Various materials including conductive, dielectric, and semi-conductive materials, constitute suitable candidates for printed electronics. Metal nanoparticles (e.g. Ag, Cu, Ni, Au) are typically used in conductive ink. However, easily oxidized metals, such as Cu, must be processed at low temperatures and as such, photonic sintering has gained significant attention as a new low-temperature processing method. This method is based on the principle of selective heating of a strongly absorbent film, without light-source-induced damage to the transparent substrate. However, Cu nanoparticles used in inks are susceptible to the growth of a native copper-oxide layer on their surface. Copper-oxide-nanoparticle ink subjected to a reduction mechanism has therefore been introduced in an attempt to achieve long-term stability and reliability. In this work, a flash-light sintering process was used for the reduction of an inkjet-printed Cu(II)O thin film to a Cu film.

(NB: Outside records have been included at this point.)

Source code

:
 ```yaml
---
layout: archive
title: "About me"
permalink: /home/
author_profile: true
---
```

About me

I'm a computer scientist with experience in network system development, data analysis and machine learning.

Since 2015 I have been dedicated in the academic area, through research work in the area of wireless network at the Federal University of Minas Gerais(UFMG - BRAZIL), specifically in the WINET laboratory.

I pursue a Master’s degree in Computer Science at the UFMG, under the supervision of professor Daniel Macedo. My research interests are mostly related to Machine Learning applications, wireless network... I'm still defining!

Using a photographic lighting instrument, the intensity of the light (or intense pulse light) was controlled by the charged power (Ws). The resulting changes in the structure, as well as the optical and electrical properties of the light-irradiated Cu(II)O films, were investigated. A Cu thin film was obtained from Cu(II)O via photo-thermal reduction at 2500 Ws. More importantly, at one shot of 3000 Ws, a low sheet resistance value ($0.2527{\Omega}/sq.$) and a high resistivity (${\sim}5.05-6.32{\times}10^{-8}{\Omega}m$), which was ~3.0-3.8 times that of bulk Cu was achieved for the ~200-250-nm-thick film.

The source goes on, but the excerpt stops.